(RECORDS begins)
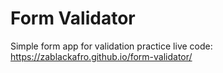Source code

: # Form Validator

Simple form app for validation practice 
live code: https://zablackafro.github.io/form-validator/
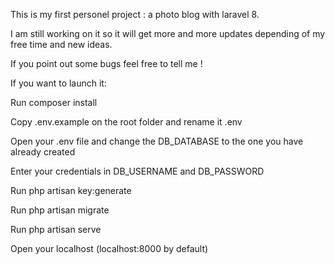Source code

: This is my first personel project : a photo blog with laravel 8.

I am still working on it so it will get more and more updates depending of my free time and new ideas. 

If you point out some bugs feel free to tell me !

If you want to launch it:

Run composer install

Copy .env.example on the root folder and rename it .env

Open your .env file and change the DB_DATABASE to the one you have already created

Enter your credentials in DB_USERNAME and DB_PASSWORD

Run php artisan key:generate

Run php artisan migrate

Run php artisan serve

Open your localhost (localhost:8000 by default)
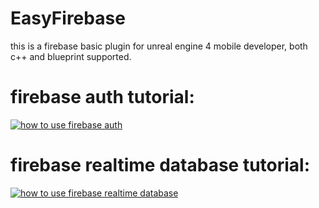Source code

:# EasyFirebase
this is a firebase basic plugin for unreal engine 4 mobile developer, both c++ and blueprint supported.

# firebase auth tutorial:
[![how to use firebase auth](https://i.ytimg.com/vi/10d-iv9P6Jk/hqdefault.jpg?sqp=-oaymwEZCNACELwBSFXyq4qpAwsIARUAAIhCGAFwAQ==&rs=AOn4CLDV22XRSmrQsG8bx0XYITL7P83frg)](https://youtu.be/10d-iv9P6Jk)

# firebase realtime database tutorial:
[![how to use firebase realtime database](https://i.ytimg.com/vi/5aQ6J3tj3CU/hqdefault.jpg?sqp=-oaymwEZCNACELwBSFXyq4qpAwsIARUAAIhCGAFwAQ==&rs=AOn4CLApWT56tCHFuqmGY3cH3G6W9PL1Ww)](https://youtu.be/5aQ6J3tj3CU)

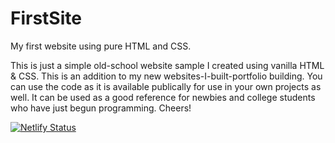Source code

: # FirstSite
My first website using pure HTML and CSS.

This is just a simple old-school website sample I created using vanilla HTML & CSS. This is an addition to my new websites-I-built-portfolio building. You can use the code as it is available publically for use in your own projects as well. It can be used as a good reference for newbies and college students who have just begun programming.
Cheers!

[![Netlify Status](https://api.netlify.com/api/v1/badges/3b1b145a-f614-4fe8-b4b0-9d119ce07e76/deploy-status)](https://app.netlify.com/sites/arpitas-beginner-website102/deploys)
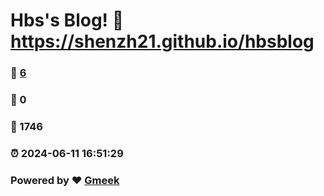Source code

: # Hbs's Blog! :link: https://shenzh21.github.io/hbsblog 
### :page_facing_up: [6](https://shenzh21.github.io/hbsblog/tag.html) 
### :speech_balloon: 0 
### :hibiscus: 1746 
### :alarm_clock: 2024-06-11 16:51:29 
### Powered by :heart: [Gmeek](https://github.com/Meekdai/Gmeek)
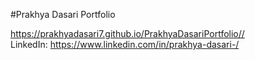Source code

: #Prakhya Dasari Portfolio

https://prakhyadasari7.github.io/PrakhyaDasariPortfolio// <br>
LinkedIn: https://www.linkedin.com/in/prakhya-dasari-/
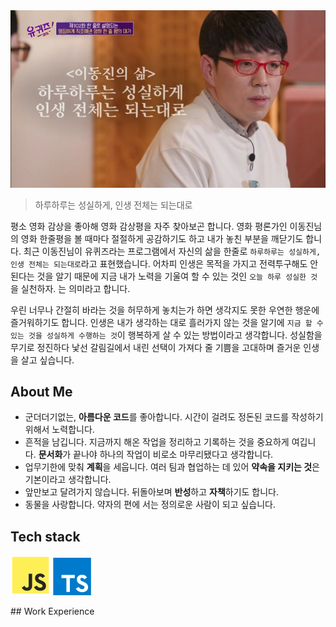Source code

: <img src="/img/about.jpeg">

> 하루하루는 성실하게, 인생 전체는 되는대로

평소 영화 감상을 좋아해 영화 감상평을 자주 찾아보곤 합니다. 영화 평론가인 이동진님의 영화 한줄평을 볼 때마다 절절하게 공감하기도 하고 내가 놓친 부분을 깨닫기도 합니다. 최근 이동진님이 유퀴즈라는 프로그램에서 자신의 삶을 한줄로 `하루하루는 성실하게, 인생 전체는 되는대로`라고 표현했습니다. 어차피 인생은 목적을 가지고 전력투구해도 안된다는 것을 알기 때문에 지금 내가 노력을 기울여 할 수 있는 것인 `오늘 하루 성실한 것`을 실천하자. 는 의미라고 합니다.

우린 너무나 간절히 바라는 것을 허무하게 놓치는가 하면 생각지도 못한 우연한 행운에 즐거워하기도 합니다. 인생은 내가 생각하는 대로 흘러가지 않는 것을 알기에 `지금 할 수 있는 것을 성실하게 수행하는 것`이 행복하게 살 수 있는 방법이라고 생각합니다. 성실함을 무기로 정진하다 낯선 갈림길에서 내린 선택이 가져다 줄 기쁨을 고대하며 즐거운 인생을 살고 싶습니다.

## About Me

- 군더더기없는, **아름다운 코드**를 좋아합니다. 시간이 걸려도 정돈된 코드를 작성하기 위해서 노력합니다.
- 흔적을 남깁니다. 지금까지 해온 작업을 정리하고 기록하는 것을 중요하게 여깁니다. **문서화**가 끝나야 하나의 작업이 비로소 마무리됐다고 생각합니다.
- 업무기한에 맞춰 **계획**을 세웁니다. 여러 팀과 협업하는 데 있어 **약속을 지키는 것**은 기본이라고 생각합니다.
- 앞만보고 달려가지 않습니다. 뒤돌아보며 **반성**하고 **자책**하기도 합니다.
- 동물을 사랑합니다. 약자의 편에 서는 정의로운 사람이 되고 싶습니다.

## Tech stack

<p>
<img src="/img/javascript.png" width=64>
<img src="/img/typescript.jpeg" width=61>
</p>
## Work Experience
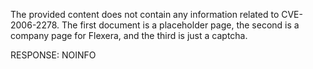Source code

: The provided content does not contain any information related to CVE-2006-2278. The first document is a placeholder page, the second is a company page for Flexera, and the third is just a captcha.

RESPONSE: NOINFO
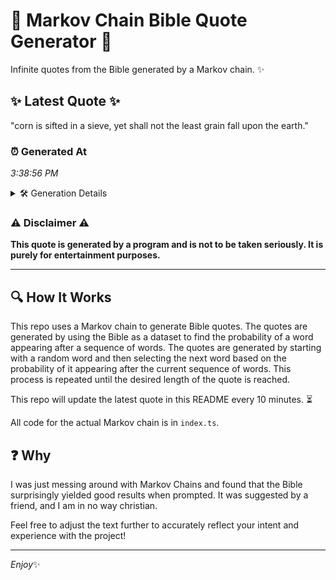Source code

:# 📖 Markov Chain Bible Quote Generator 📖

Infinite quotes from the Bible generated by a Markov chain. ✨

## ✨ Latest Quote ✨
"corn is sifted in a sieve, yet shall not the least grain fall upon the earth."

### ⏰ Generated At
*3:38:56 PM*

<details>
    <summary>🛠️ Generation Details</summary>
    <p>
        <strong>🌱 Seed:</strong> corn<br>
        <strong>🔄 Iterations:</strong> 15<br>
        <strong>📜 Context History:</strong><br>[ corn ]: is<br>[ corn, is ]: sifted<br>[ corn, is, sifted ]: in<br>[ corn, is, sifted, in ]: a<br>[ corn, is, sifted, in, a ]: sieve,<br>[ corn, is, sifted, in, a, sieve, ]: yet<br>[ is, sifted, in, a, sieve,, yet ]: shall<br>[ sifted, in, a, sieve,, yet, shall ]: not<br>[ in, a, sieve,, yet, shall, not ]: the<br>[ a, sieve,, yet, shall, not, the ]: least<br>[ sieve,, yet, shall, not, the, least ]: grain<br>[ yet, shall, not, the, least, grain ]: fall<br>[ shall, not, the, least, grain, fall ]: upon<br>[ not, the, least, grain, fall, upon ]: the<br>[ the, least, grain, fall, upon, the ]: earth.<br>
    </p>
</details>

### ⚠️ Disclaimer ⚠️
**This quote is generated by a program and is not to be taken seriously. It is purely for entertainment purposes.**

---

## 🔍 How It Works

This repo uses a Markov chain to generate Bible quotes. The quotes are generated by using the Bible as a dataset to find the probability of a word appearing after a sequence of words. The quotes are generated by starting with a random word and then selecting the next word based on the probability of it appearing after the current sequence of words. This process is repeated until the desired length of the quote is reached.

This repo will update the latest quote in this README every 10 minutes. ⏳

All code for the actual Markov chain is in `index.ts`.

## ❓ Why

I was just messing around with Markov Chains and found that the Bible surprisingly yielded good results when prompted. 
It was suggested by a friend, and I am in no way christian.

Feel free to adjust the text further to accurately reflect your intent and experience with the project!

---

*Enjoy*✨
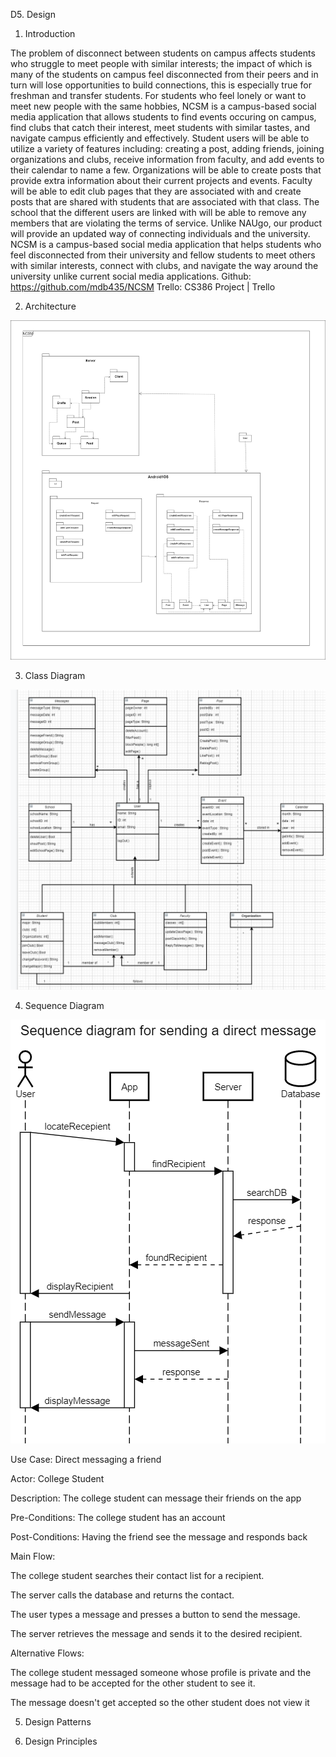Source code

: D5. Design


1. Introduction


The problem of disconnect between students on campus affects students who struggle to meet people with similar interests; the impact of which is many of the students on campus feel disconnected from their peers and in turn will lose opportunities to build connections, this is especially true for freshman and transfer students. For students who feel lonely or want to meet new people with the same hobbies, NCSM is a campus-based social media application that allows students to find events occuring on campus, find clubs that catch their interest, meet students with similar tastes, and navigate campus efficiently and effectively. Student users will be able to utilize a variety of features including: creating a post, adding friends, joining organizations and clubs, receive information from faculty, and add events to their calendar to name a few. Organizations will be able to create posts that provide extra information about their current projects and events. Faculty will be able to edit club pages that they are associated with and create posts that are shared with students that are associated with that class. The school that the different users are linked with will be able to remove any members that are violating the terms of service. Unlike NAUgo, our product will provide an updated way of connecting individuals and the university. NCSM is a campus-based social media application that helps students who feel disconnected from their university and fellow students to meet others with similar interests, connect with clubs, and navigate the way around the university unlike current social media applications.
Github: https://github.com/mdb435/NCSM
Trello:  CS386 Project | Trello


2. Architecture

![User Interface1](architectureDiagramD5.jpg)




3. Class Diagram


![User Interface1](classDiagramD5.png)



4. Sequence Diagram

![User Interface1](sequenceDiagramD5.png)

Use Case: Direct messaging a friend

Actor: College Student

Description: The college student can message their friends on the app

Pre-Conditions: The college student has an account

Post-Conditions: Having the friend see the message and responds back

Main Flow:

The college student searches their contact list for a recipient.

The server calls the database and returns the contact.

The user types a message and presses a button to send the message.

The server retrieves the message and sends it to the desired recipient.

Alternative Flows:

The college student messaged someone whose profile is private and the message had to be accepted for the other student to see it.

The message doesn't get accepted so the other student does not view it



5. Design Patterns



6. Design Principles

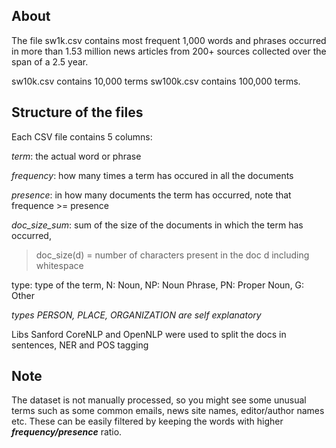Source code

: ## About

The file sw1k.csv contains most frequent 1,000 words and phrases occurred in more than 1.53 million news articles from 200+ sources collected over the span of a 2.5 year. 

sw10k.csv contains 10,000 terms
sw100k.csv contains 100,000 terms.

## Structure of the files

Each CSV file contains 5 columns:


*term*: the actual word or phrase


*frequency*: how many times a term has occured in all the documents


*presence*: in how many documents the term has occurred, note that frequence >= presence


*doc_size_sum*: sum of the size of the documents in which the term has occurred, 

> doc_size(d) = number of characters present in the doc d including whitespace


type: type of the term, N: Noun, NP: Noun Phrase, PN: Proper Noun, G: Other

*types PERSON, PLACE, ORGANIZATION are self explanatory*

Libs Sanford CoreNLP and OpenNLP were used to split the docs in sentences, NER and POS tagging


## Note
The dataset is not manually processed, so you might see some unusual terms such as some common emails, news site names, editor/author names etc. These can be easily filtered by keeping the words with higher ***frequency/presence*** ratio. 
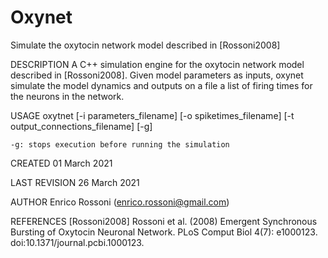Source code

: # Oxynet

Simulate the oxytocin network model described in [Rossoni2008]

DESCRIPTION
    A C++ simulation engine for the oxytocin network model described in [Rossoni2008]. Given model parameters 
    as inputs, oxynet simulate the model dynamics and outputs on a file a list of firing times for 
    the neurons in the network.
 
USAGE
    oxytnet [-i parameters_filename] [-o spiketimes_filename] [-t output_connections_filename] [-g]
    
    -g: stops execution before running the simulation

CREATED
    01 March 2021

LAST REVISION
    26 March 2021

AUTHOR
    Enrico Rossoni (enrico.rossoni@gmail.com)
    
REFERENCES
    [Rossoni2008] Rossoni et al. (2008) Emergent Synchronous Bursting of Oxytocin Neuronal Network. 
    PLoS Comput Biol 4(7): e1000123. doi:10.1371/journal.pcbi.1000123.    
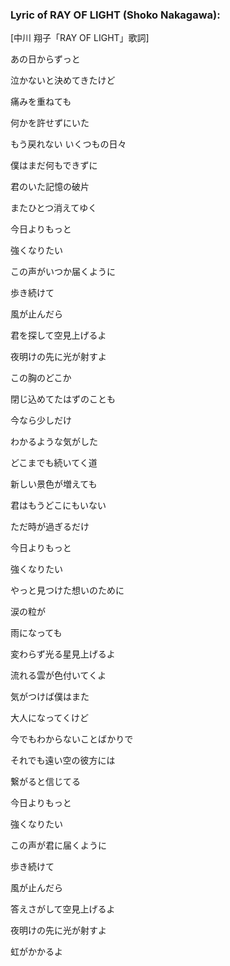 <h3>Lyric of RAY OF LIGHT (Shoko Nakagawa):</h3><p>[中川 翔子「RAY OF LIGHT」歌詞]




あの日からずっと


泣かないと決めてきたけど


痛みを重ねても


何かを許せずにいた


もう戻れない いくつもの日々


僕はまだ何もできずに


君のいた記憶の破片


またひとつ消えてゆく


今日よりもっと


強くなりたい


この声がいつか届くように


歩き続けて


風が止んだら


君を探して空見上げるよ


夜明けの先に光が射すよ




この胸のどこか


閉じ込めてたはずのことも


今なら少しだけ


わかるような気がした


どこまでも続いてく道


新しい景色が増えても


君はもうどこにもいない


ただ時が過ぎるだけ


今日よりもっと


強くなりたい


やっと見つけた想いのために


涙の粒が


雨になっても


変わらず光る星見上げるよ


流れる雲が色付いてくよ

</p><p>気がつけば僕はまた


大人になってくけど


今でもわからないことばかりで


それでも遠い空の彼方には


繋がると信じてる


今日よりもっと


強くなりたい


この声が君に届くように


歩き続けて


風が止んだら


答えさがして空見上げるよ


夜明けの先に光が射すよ


虹がかかるよ</p>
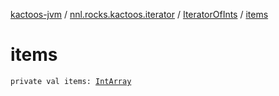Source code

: [kactoos-jvm](../../index.md) / [nnl.rocks.kactoos.iterator](../index.md) / [IteratorOfInts](index.md) / [items](./items.md)

# items

`private val items: `[`IntArray`](https://kotlinlang.org/api/latest/jvm/stdlib/kotlin/-int-array/index.html)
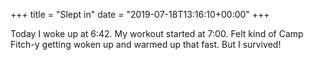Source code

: +++
title = "Slept in"
date = "2019-07-18T13:16:10+00:00"
+++

Today I woke up at 6:42. My workout started at 7:00. Felt kind of Camp Fitch-y getting woken up and warmed up that fast. But I survived!
			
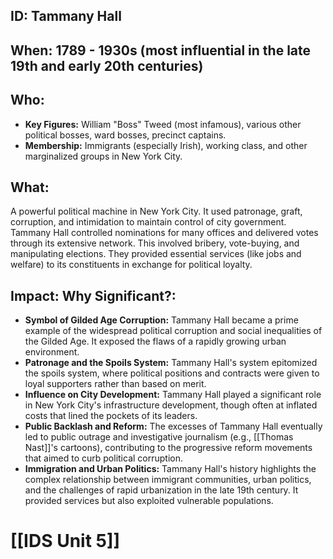 ## ID: Tammany Hall

## When: 1789 - 1930s (most influential in the late 19th and early 20th centuries)

## Who:
* **Key Figures:**  William "Boss" Tweed (most infamous), various other political bosses, ward bosses, precinct captains.
* **Membership:**  Immigrants (especially Irish), working class, and other marginalized groups in New York City.

## What:
A powerful political machine in New York City.  It used patronage, graft, corruption, and intimidation to maintain control of city government.  Tammany Hall controlled nominations for many offices and delivered votes through its extensive network. This involved bribery, vote-buying, and manipulating elections. They provided essential services (like jobs and welfare) to its constituents in exchange for political loyalty.

## Impact: Why Significant?:
* **Symbol of Gilded Age Corruption:** Tammany Hall became a prime example of the widespread political corruption and social inequalities of the Gilded Age.  It exposed the flaws of a rapidly growing urban environment.
* **Patronage and the Spoils System:**  Tammany Hall's system epitomized the spoils system, where political positions and contracts were given to loyal supporters rather than based on merit.
* **Influence on City Development:**  Tammany Hall played a significant role in New York City's infrastructure development, though often at inflated costs that lined the pockets of its leaders.
* **Public Backlash and Reform:** The excesses of Tammany Hall eventually led to public outrage and investigative journalism (e.g., [[Thomas Nast]]'s cartoons), contributing to the progressive reform movements that aimed to curb political corruption.
* **Immigration and Urban Politics:**  Tammany Hall's history highlights the complex relationship between immigrant communities, urban politics, and the challenges of rapid urbanization in the late 19th century.  It provided services but also exploited vulnerable populations.

# [[IDS Unit 5]]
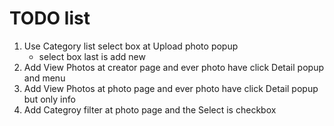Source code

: # TODO list
1. Use Category list select box at Upload photo popup 
    - select box last is add new 
2. Add View Photos at creator page and ever photo have click Detail popup and menu 
3. Add View Photos at photo page and ever photo have click Detail popup but only info 
4. Add Categroy filter at photo page and the Select is checkbox 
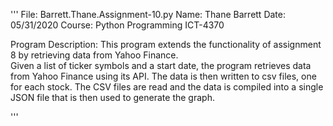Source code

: '''
File: Barrett.Thane.Assignment-10.py
Name: Thane Barrett
Date: 05/31/2020
Course: Python Programming ICT-4370

Program Description:  This program extends the functionality of assignment 8 by retrieving data from Yahoo Finance.  
Given a list of ticker symbols and a start date, the program retrieves data from Yahoo Finance using its API.  The
data is then written to csv files, one for each stock.  The CSV files are read and the data is compiled into 
a single JSON file that is then used to generate the graph.

'''
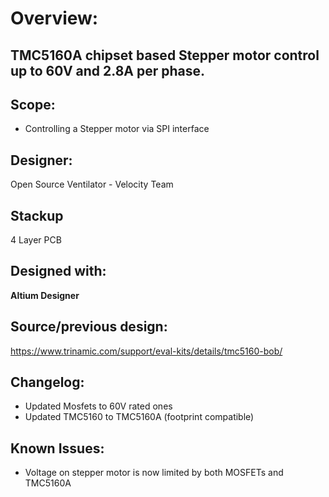 # Overview: 
**TMC5160A chipset based Stepper motor control up to 60V and 2.8A per phase.**
---
## Scope:
- Controlling a Stepper motor via SPI interface

## Designer:
Open Source Ventilator - Velocity Team 

## Stackup
4 Layer PCB

## Designed with:
**Altium Designer**

## Source/previous design:
https://www.trinamic.com/support/eval-kits/details/tmc5160-bob/

## Changelog:
- Updated Mosfets to 60V rated ones
- Updated TMC5160 to TMC5160A (footprint compatible)

## Known Issues:
- Voltage on stepper motor is now limited by both MOSFETs and TMC5160A
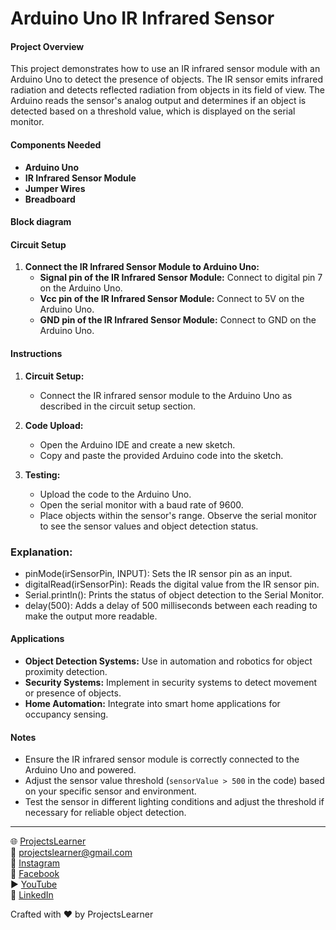 # Arduino Uno IR Infrared Sensor

#### Project Overview

This project demonstrates how to use an IR infrared sensor module with an Arduino Uno to detect the presence of objects. The IR sensor emits infrared radiation and detects reflected radiation from objects in its field of view. The Arduino reads the sensor's analog output and determines if an object is detected based on a threshold value, which is displayed on the serial monitor.

#### Components Needed

- **Arduino Uno**
- **IR Infrared Sensor Module**
- **Jumper Wires**
- **Breadboard**

#### Block diagram


#### Circuit Setup

1. **Connect the IR Infrared Sensor Module to Arduino Uno:**
   - **Signal pin of the IR Infrared Sensor Module:** Connect to digital pin 7 on the Arduino Uno.
   - **Vcc pin of the IR Infrared Sensor Module:** Connect to 5V on the Arduino Uno.
   - **GND pin of the IR Infrared Sensor Module:** Connect to GND on the Arduino Uno.

#### Instructions

1. **Circuit Setup:**
   - Connect the IR infrared sensor module to the Arduino Uno as described in the circuit setup section.

2. **Code Upload:**
   - Open the Arduino IDE and create a new sketch.
   - Copy and paste the provided Arduino code into the sketch.

3. **Testing:**
   - Upload the code to the Arduino Uno.
   - Open the serial monitor with a baud rate of 9600.
   - Place objects within the sensor's range. Observe the serial monitor to see the sensor values and object detection status.
### Explanation:
   - pinMode(irSensorPin, INPUT): Sets the IR sensor pin as an input.
   - digitalRead(irSensorPin): Reads the digital value from the IR sensor pin.
   - Serial.println(): Prints the status of object detection to the Serial Monitor.
   - delay(500): Adds a delay of 500 milliseconds between each reading to make the output more readable.

#### Applications

- **Object Detection Systems:** Use in automation and robotics for object proximity detection.
- **Security Systems:** Implement in security systems to detect movement or presence of objects.
- **Home Automation:** Integrate into smart home applications for occupancy sensing.

#### Notes

- Ensure the IR infrared sensor module is correctly connected to the Arduino Uno and powered.
- Adjust the sensor value threshold (`sensorValue > 500` in the code) based on your specific sensor and environment.
- Test the sensor in different lighting conditions and adjust the threshold if necessary for reliable object detection.

---

🌐 [ProjectsLearner](https://projectslearner.com/learn/arduino-uno-ir-infrared-sensor)  
📧 [projectslearner@gmail.com](mailto:projectslearner@gmail.com)  
📸 [Instagram](https://www.instagram.com/projectslearner/)  
📘 [Facebook](https://www.facebook.com/projectslearner)  
▶️ [YouTube](https://www.youtube.com/@ProjectsLearner)  
📘 [LinkedIn](https://www.linkedin.com/in/projectslearner)

Crafted with ❤️ by ProjectsLearner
(RECORDS ends)
**TO DO:**
What's needed is an exact copy of the lines above from the one with "-g: stops execution" through the one with "それでも遠い空の彼方には", both included; the pictures stay out.

**TASK RESULT:**
    -g: stops execution before running the simulation

CREATED
    01 March 2021

LAST REVISION
    26 March 2021

AUTHOR
    Enrico Rossoni (enrico.rossoni@gmail.com)
    
REFERENCES
    [Rossoni2008] Rossoni et al. (2008) Emergent Synchronous Bursting of Oxytocin Neuronal Network. 
    PLoS Comput Biol 4(7): e1000123. doi:10.1371/journal.pcbi.1000123.    
 <h3>Lyric of RAY OF LIGHT (Shoko Nakagawa):</h3><p>[中川 翔子「RAY OF LIGHT」歌詞]




あの日からずっと


泣かないと決めてきたけど


痛みを重ねても


何かを許せずにいた


もう戻れない いくつもの日々


僕はまだ何もできずに


君のいた記憶の破片


またひとつ消えてゆく


今日よりもっと


強くなりたい


この声がいつか届くように


歩き続けて


風が止んだら


君を探して空見上げるよ


夜明けの先に光が射すよ




この胸のどこか


閉じ込めてたはずのことも


今なら少しだけ


わかるような気がした


どこまでも続いてく道


新しい景色が増えても


君はもうどこにもいない


ただ時が過ぎるだけ


今日よりもっと


強くなりたい


やっと見つけた想いのために


涙の粒が


雨になっても


変わらず光る星見上げるよ


流れる雲が色付いてくよ

</p><p>気がつけば僕はまた


大人になってくけど


今でもわからないことばかりで


それでも遠い空の彼方には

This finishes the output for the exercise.